The court notes that while the letter agreement of July 16, 1981 was not a formal takeover agreement for Safeco to act as a completing surety, nor was there a financing agreement for a loan, the letter arrangement does involve elements of completing and financing. The court need not, however, characterize the arrangement as one of the enumerated courses of action. Even if the arrangement does not fall into one of those listed, it is a remedy option within Safeco's rights.
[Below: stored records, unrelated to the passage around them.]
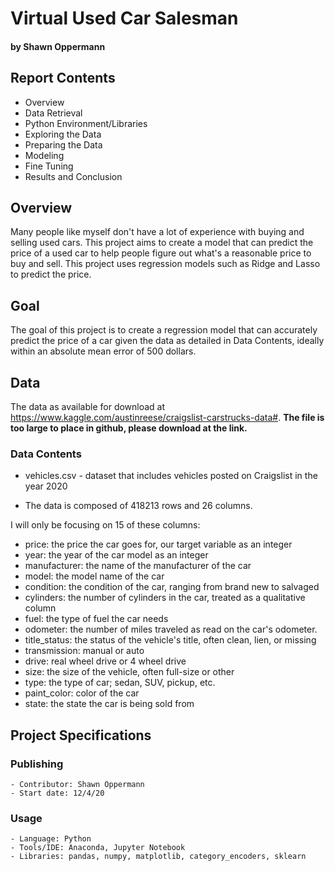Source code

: # Virtual Used Car Salesman
#### by Shawn Oppermann

## Report Contents

- Overview
- Data Retrieval
- Python Environment/Libraries
- Exploring the Data
- Preparing the Data
- Modeling
- Fine Tuning
- Results and Conclusion

## Overview

Many people like myself don't have a lot of experience with buying and selling used cars. This project aims to create a model that can predict the price of a used car to help people figure out what's a reasonable price to buy and sell. This project uses regression models such as Ridge and Lasso to predict the price.

## Goal

The goal of this project is to create a regression model that can accurately predict the price of a car given the data as detailed in Data Contents, ideally within an absolute mean error of 500 dollars.

## Data

The data as available for download at https://www.kaggle.com/austinreese/craigslist-carstrucks-data#.
__The file is too large to place in github, please download at the link.__

### Data Contents
   * vehicles.csv - dataset that includes vehicles posted on Craigslist in the year 2020
   
- The data is composed of 418213 rows and 26 columns.

I will only be focusing on 15 of these columns:
- price: the price the car goes for, our target variable as an integer
- year: the year of the car model as an integer
- manufacturer: the name of the manufacturer of the car
- model: the model name of the car
- condition: the condition of the car, ranging from brand new to salvaged
- cylinders: the number of cylinders in the car, treated as a qualitative column
- fuel: the type of fuel the car needs
- odometer: the number of miles traveled as read on the car's odometer.
- title_status: the status of the vehicle's title, often clean, lien, or missing
- transmission: manual or auto
- drive: real wheel drive or 4 wheel drive
- size: the size of the vehicle, often full-size or other
- type: the type of car; sedan, SUV, pickup, etc.
- paint_color: color of the car
- state: the state the car is being sold from

## Project Specifications

### Publishing
    - Contributor: Shawn Oppermann
    - Start date: 12/4/20

### Usage
    - Language: Python
    - Tools/IDE: Anaconda, Jupyter Notebook
    - Libraries: pandas, numpy, matplotlib, category_encoders, sklearn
The general rule is that parties may expressly limit remedies by agreement; however, if a remedy is to be exclusive, "the contract must clearly indicate that the parties intend that the stipulated remedy be the sole or exclusive remedy." Structural Sales, Inc. v. Vavrus, 132 Ill.App.3d 718, 87 Ill. Dec. 619, 477 N.E.2d 745 (Ill.App.3d Dist.1985), citing Board of Regents v. Wilson, 27 Ill.App.3d 26, 326 N.E.2d 216 (1975). Applying this principle to the present case, the court notes that no exclusivity of remedies clause exists in the GIA. Further, Windowmaster's signed acknowledgement indicates at least acquiescence in this remedy option. Therefore, the court construes the letter agreement as additional to remedies listed in the GIA.

No genuine issue exists as to the existence of the GIA contract between Safeco and Windowmaster, the propriety of Safeco deeming Windowmaster in default, or Safeco's incurring expenses as a result of the default. Safeco is therefore entitled to summary judgment on the issue of Windowmaster's liability.

Accordingly, the Walbergs' motion is denied and Safeco's motion is granted.